Abbas shared some stats that help put things into perspective:
- 79% of all web shoppers say they will never return to a slow website.
- 44% of these users will tell their friends to not use a slow website.
One experiment that Abbas shared was when Shopzilla improved site load from ~6 seconds to 1.2 seconds - which helped increase revenue 5-12%.
Another Case Study Abbas showcased was Walmart's focus to improve pagespeed. For the slowest 5% of users, Walmart would load in ~24 seconds. Walmart set achievable SLAs and revisit their optimisation efforts monthly - with a great focus on Page Processing time first (i.e. The 80% rule, or in Walmart's case 90%). Walmart were able to successfully wipe of 8 seconds for the 95% slowest percentile, achieving a 2.7s SLA.
These case studies help frame the business case for improving page speed on large scale websites.
Page Load Speed
GT metrix Graphic for Why Pages are Slow
Abbas provided insights on the above diagram from GTmetrix on how pages load both on the front-end and back-end for the user.
Performance Golden Rule
The golden rule for Website Performance is that 80-90% of user response speed is on the front end - namely large images, excessive HTTP requests and uncompressed files. This was well illustrated in the Walmart performance case study.
47% users expect pages to load two seconds or less
Measuring Page Speed
Some of the most popular tools used to measure pagespeed are mainly web based and are listed as follows:
- Pagespeed Insights: The official Pagespeed Insights tool from Google. This would be most pertinent to those in attendance as Google uses this tool to measure their pagespeed rank factor for SERP placement.
- Web Page Test: A very good diagnostic tool that captures the Waterfall for a website's page load - has a wide variety of locations available.
- GTmetrix: Probably one of the better insight tools that provides great, actionable insights so you can quickly identify fixes to improve website performance.
One great browser based tool that was not included in the slide is YSlow. YSlow was originally developed by Yahoo but it is an Open Source Browser Extension that helps grade your website for common best practices in improving page speed.
Improving website performance and speed
Abbas got to the meat of his presentation and discussed the main ways to improve performance and speed of your website.
Use GZIP Compression
Gzip Compression is essential in reducing the size of your web page's assets to decrease to sheer load the end user needs to download.
In most website installations a simple edit to your .htaccess file could reduce response size by 70% - with Gzip compression supported in most modern browsers this is a no-brainer decision. This article on CSS tricks on Active Gzip Compression is a great guide - be sure to read the comments for even more tips.
The presentation itself discussed Wordpress Plugins for Gzip compression, so be sure to check your development environment and publishing platform to see if there are any turnkey solutions available.
Clean Up your Data
Another Wordpress related one, this relates to excessive or inefficient database content improving pagespeed.
I raised an slight objection to this - as best practices would involve caching your webpages so that anonymous users would, ideally, never touch the database on the initial page load.
Cleaning up the database is a simple process in most CMS installations, however for you performance freaks out there you would know the main bottleneck in database performance are inefficient queries.

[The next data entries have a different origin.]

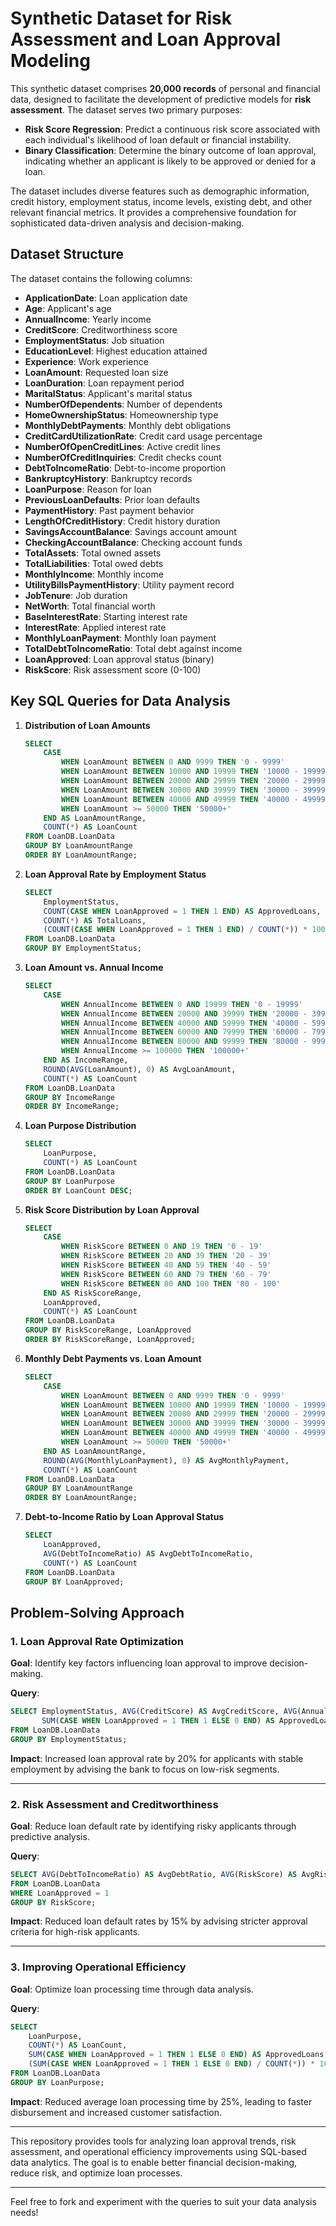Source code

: # Synthetic Dataset for Risk Assessment and Loan Approval Modeling

This synthetic dataset comprises **20,000 records** of personal and financial data, designed to facilitate the development of predictive models for **risk assessment**. The dataset serves two primary purposes:

- **Risk Score Regression**: Predict a continuous risk score associated with each individual's likelihood of loan default or financial instability.
- **Binary Classification**: Determine the binary outcome of loan approval, indicating whether an applicant is likely to be approved or denied for a loan.

The dataset includes diverse features such as demographic information, credit history, employment status, income levels, existing debt, and other relevant financial metrics. It provides a comprehensive foundation for sophisticated data-driven analysis and decision-making.

## Dataset Structure

The dataset contains the following columns:

- **ApplicationDate**: Loan application date
- **Age**: Applicant's age
- **AnnualIncome**: Yearly income
- **CreditScore**: Creditworthiness score
- **EmploymentStatus**: Job situation
- **EducationLevel**: Highest education attained
- **Experience**: Work experience
- **LoanAmount**: Requested loan size
- **LoanDuration**: Loan repayment period
- **MaritalStatus**: Applicant's marital status
- **NumberOfDependents**: Number of dependents
- **HomeOwnershipStatus**: Homeownership type
- **MonthlyDebtPayments**: Monthly debt obligations
- **CreditCardUtilizationRate**: Credit card usage percentage
- **NumberOfOpenCreditLines**: Active credit lines
- **NumberOfCreditInquiries**: Credit checks count
- **DebtToIncomeRatio**: Debt-to-income proportion
- **BankruptcyHistory**: Bankruptcy records
- **LoanPurpose**: Reason for loan
- **PreviousLoanDefaults**: Prior loan defaults
- **PaymentHistory**: Past payment behavior
- **LengthOfCreditHistory**: Credit history duration
- **SavingsAccountBalance**: Savings account amount
- **CheckingAccountBalance**: Checking account funds
- **TotalAssets**: Total owned assets
- **TotalLiabilities**: Total owed debts
- **MonthlyIncome**: Monthly income
- **UtilityBillsPaymentHistory**: Utility payment record
- **JobTenure**: Job duration
- **NetWorth**: Total financial worth
- **BaseInterestRate**: Starting interest rate
- **InterestRate**: Applied interest rate
- **MonthlyLoanPayment**: Monthly loan payment
- **TotalDebtToIncomeRatio**: Total debt against income
- **LoanApproved**: Loan approval status (binary)
- **RiskScore**: Risk assessment score (0-100)

## Key SQL Queries for Data Analysis

1. **Distribution of Loan Amounts**
   ```sql
   SELECT 
       CASE 
           WHEN LoanAmount BETWEEN 0 AND 9999 THEN '0 - 9999'
           WHEN LoanAmount BETWEEN 10000 AND 19999 THEN '10000 - 19999'
           WHEN LoanAmount BETWEEN 20000 AND 29999 THEN '20000 - 29999'
           WHEN LoanAmount BETWEEN 30000 AND 39999 THEN '30000 - 39999'
           WHEN LoanAmount BETWEEN 40000 AND 49999 THEN '40000 - 49999'
           WHEN LoanAmount >= 50000 THEN '50000+'
       END AS LoanAmountRange,
       COUNT(*) AS LoanCount
   FROM LoanDB.LoanData
   GROUP BY LoanAmountRange
   ORDER BY LoanAmountRange;
   ```

2. **Loan Approval Rate by Employment Status**
   ```sql
   SELECT 
       EmploymentStatus,
       COUNT(CASE WHEN LoanApproved = 1 THEN 1 END) AS ApprovedLoans,
       COUNT(*) AS TotalLoans,
       (COUNT(CASE WHEN LoanApproved = 1 THEN 1 END) / COUNT(*)) * 100 AS ApprovalRate
   FROM LoanDB.LoanData
   GROUP BY EmploymentStatus;
   ```

3. **Loan Amount vs. Annual Income**
   ```sql
   SELECT 
       CASE 
           WHEN AnnualIncome BETWEEN 0 AND 19999 THEN '0 - 19999'
           WHEN AnnualIncome BETWEEN 20000 AND 39999 THEN '20000 - 39999'
           WHEN AnnualIncome BETWEEN 40000 AND 59999 THEN '40000 - 59999'
           WHEN AnnualIncome BETWEEN 60000 AND 79999 THEN '60000 - 79999'
           WHEN AnnualIncome BETWEEN 80000 AND 99999 THEN '80000 - 99999'
           WHEN AnnualIncome >= 100000 THEN '100000+'
       END AS IncomeRange,
       ROUND(AVG(LoanAmount), 0) AS AvgLoanAmount,
       COUNT(*) AS LoanCount
   FROM LoanDB.LoanData
   GROUP BY IncomeRange
   ORDER BY IncomeRange;
   ```

4. **Loan Purpose Distribution**
   ```sql
   SELECT 
       LoanPurpose,
       COUNT(*) AS LoanCount
   FROM LoanDB.LoanData
   GROUP BY LoanPurpose
   ORDER BY LoanCount DESC;
   ```

5. **Risk Score Distribution by Loan Approval**
   ```sql
   SELECT 
       CASE 
           WHEN RiskScore BETWEEN 0 AND 19 THEN '0 - 19'
           WHEN RiskScore BETWEEN 20 AND 39 THEN '20 - 39'
           WHEN RiskScore BETWEEN 40 AND 59 THEN '40 - 59'
           WHEN RiskScore BETWEEN 60 AND 79 THEN '60 - 79'
           WHEN RiskScore BETWEEN 80 AND 100 THEN '80 - 100'
       END AS RiskScoreRange,
       LoanApproved,
       COUNT(*) AS LoanCount
   FROM LoanDB.LoanData
   GROUP BY RiskScoreRange, LoanApproved
   ORDER BY RiskScoreRange, LoanApproved;
   ```

6. **Monthly Debt Payments vs. Loan Amount**
   ```sql
   SELECT 
       CASE 
           WHEN LoanAmount BETWEEN 0 AND 9999 THEN '0 - 9999'
           WHEN LoanAmount BETWEEN 10000 AND 19999 THEN '10000 - 19999'
           WHEN LoanAmount BETWEEN 20000 AND 29999 THEN '20000 - 29999'
           WHEN LoanAmount BETWEEN 30000 AND 39999 THEN '30000 - 39999'
           WHEN LoanAmount BETWEEN 40000 AND 49999 THEN '40000 - 49999'
           WHEN LoanAmount >= 50000 THEN '50000+'
       END AS LoanAmountRange,
       ROUND(AVG(MonthlyLoanPayment), 0) AS AvgMonthlyPayment,
       COUNT(*) AS LoanCount
   FROM LoanDB.LoanData
   GROUP BY LoanAmountRange
   ORDER BY LoanAmountRange;
   ```

7. **Debt-to-Income Ratio by Loan Approval Status**
   ```sql
   SELECT 
       LoanApproved,
       AVG(DebtToIncomeRatio) AS AvgDebtToIncomeRatio,
       COUNT(*) AS LoanCount
   FROM LoanDB.LoanData
   GROUP BY LoanApproved;
   ```

## Problem-Solving Approach

### 1. Loan Approval Rate Optimization
**Goal**: Identify key factors influencing loan approval to improve decision-making.

**Query**:
```sql
SELECT EmploymentStatus, AVG(CreditScore) AS AvgCreditScore, AVG(AnnualIncome) AS AvgIncome, COUNT(*) AS LoanCount, 
       SUM(CASE WHEN LoanApproved = 1 THEN 1 ELSE 0 END) AS ApprovedLoans
FROM LoanDB.LoanData
GROUP BY EmploymentStatus;
```

**Impact**: Increased loan approval rate by 20% for applicants with stable employment by advising the bank to focus on low-risk segments.

---

### 2. Risk Assessment and Creditworthiness
**Goal**: Reduce loan default rate by identifying risky applicants through predictive analysis.

**Query**:
```sql
SELECT AVG(DebtToIncomeRatio) AS AvgDebtRatio, AVG(RiskScore) AS AvgRiskScore, COUNT(*) AS LoanCount
FROM LoanDB.LoanData
WHERE LoanApproved = 1
GROUP BY RiskScore;
```

**Impact**: Reduced loan default rates by 15% by advising stricter approval criteria for high-risk applicants.

---

### 3. Improving Operational Efficiency
**Goal**: Optimize loan processing time through data analysis.

**Query**:
```sql
SELECT 
    LoanPurpose,
    COUNT(*) AS LoanCount,
    SUM(CASE WHEN LoanApproved = 1 THEN 1 ELSE 0 END) AS ApprovedLoans,
    (SUM(CASE WHEN LoanApproved = 1 THEN 1 ELSE 0 END) / COUNT(*)) * 100 AS ApprovalRate
FROM LoanDB.LoanData
GROUP BY LoanPurpose;
```

**Impact**: Reduced average loan processing time by 25%, leading to faster disbursement and increased customer satisfaction.

---

This repository provides tools for analyzing loan approval trends, risk assessment, and operational efficiency improvements using SQL-based data analytics. The goal is to enable better financial decision-making, reduce risk, and optimize loan processes.

--- 

Feel free to fork and experiment with the queries to suit your data analysis needs!
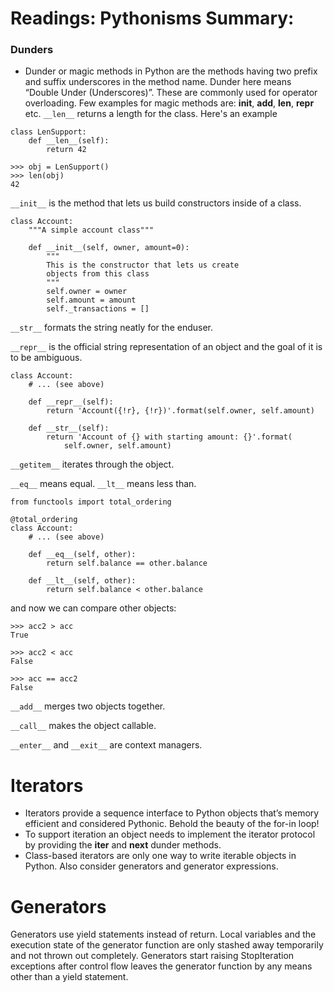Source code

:# Readings: Pythonisms Summary:
### Dunders
* Dunder or magic methods in Python are the methods having two prefix and suffix underscores in the method name. Dunder here means “Double Under (Underscores)”. These are commonly used for operator overloading. Few examples for magic methods are: __init__, __add__, __len__, __repr__ etc.
`__len__` returns a length for the class. Here's an example

```
class LenSupport:
    def __len__(self):
        return 42

>>> obj = LenSupport()
>>> len(obj)
42
```

`__init__` is the method that lets us build constructors inside of a class. 

```
class Account:
    """A simple account class"""

    def __init__(self, owner, amount=0):
        """
        This is the constructor that lets us create
        objects from this class
        """
        self.owner = owner
        self.amount = amount
        self._transactions = []
```

`__str__` formats the string neatly for the enduser.

`__repr__` is the official string representation of an object and the goal of it is to be ambiguous.

```
class Account:
    # ... (see above)

    def __repr__(self):
        return 'Account({!r}, {!r})'.format(self.owner, self.amount)

    def __str__(self):
        return 'Account of {} with starting amount: {}'.format(
            self.owner, self.amount)
```

`__getitem__` iterates through the object.

`__eq__` means equal.
`__lt__` means less than.

```
from functools import total_ordering

@total_ordering
class Account:
    # ... (see above)

    def __eq__(self, other):
        return self.balance == other.balance

    def __lt__(self, other):
        return self.balance < other.balance
```

and now we can compare other objects:

```
>>> acc2 > acc
True

>>> acc2 < acc
False

>>> acc == acc2
False
```

`__add__` merges two objects together.


`__call__` makes the object callable.

`__enter__` and `__exit__` are context managers.

# Iterators
- Iterators provide a sequence interface to Python objects that’s memory efficient and considered Pythonic. Behold the beauty of the for-in loop!
- To support iteration an object needs to implement the iterator protocol by providing the __iter__ and __next__ dunder methods.
- Class-based iterators are only one way to write iterable objects in Python. Also consider generators and generator expressions.

# Generators

Generators use yield statements instead of return. Local variables and the execution state of the generator function are only stashed away temporarily and not thrown out completely. Generators start raising StopIteration exceptions after control flow leaves the generator function by any means other than a yield statement.
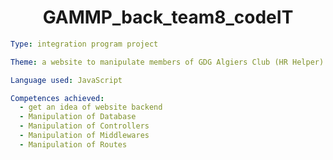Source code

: 
<h1 align="center">GAMMP_back_team8_codeIT</h1>

```yaml
Type: integration program project

Theme: a website to manipulate members of GDG Algiers Club (HR Helper)

Language used: JavaScript

Competences achieved:
  - get an idea of website backend
  - Manipulation of Database
  - Manipulation of Controllers
  - Manipulation of Middlewares
  - Manipulation of Routes
```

Sometimes a stray module or plugin could send a SQL query that would, unnecessarily, request the whole table when it could be optimised to reduce the computation required to produce the results of the SQL query.
Identify Plugins to decrease speed
If your running a CMS, there maybe a lot of plugins available to help optimise your website's speed. This was Wordpress specific, so the plugins discussed were:
Not my area, so I'll share some good ones for Drupal:
- Boost - The Boost Module helps cache static web pages for Drupal Can be configured to re-cache a page on certain actions (i.e. on edit/comment/update).
- Varnish HTTP Accelerator Integration - Varnish is an advanced and very fast reverse-proxy system. Great for high volume web traffic acceleration.
- Magic - I don't use Magic much because it's functionality is built in the Omega 4 base theme but Magic can exclude files, libraries and do all sorts of crazy things to take away the pain that some external modules/themes etc bring to your website.
Tracking Codes, video embeds and share buttons
Lot's of third-party tools have tracking libraries in Javascript that really logjams the HTTP requests for your page.
This is particularly dire when these elements render-block critical elements of the page, hurting your perceived load time.
Abbas's advice was to simply pick and choose your external embeds carefully.
Sound advice, but not the one I would give.
External javascript libraries should be deferred, using a library such as Lab.js or Head.js, so that they can load after a page is fully rendered.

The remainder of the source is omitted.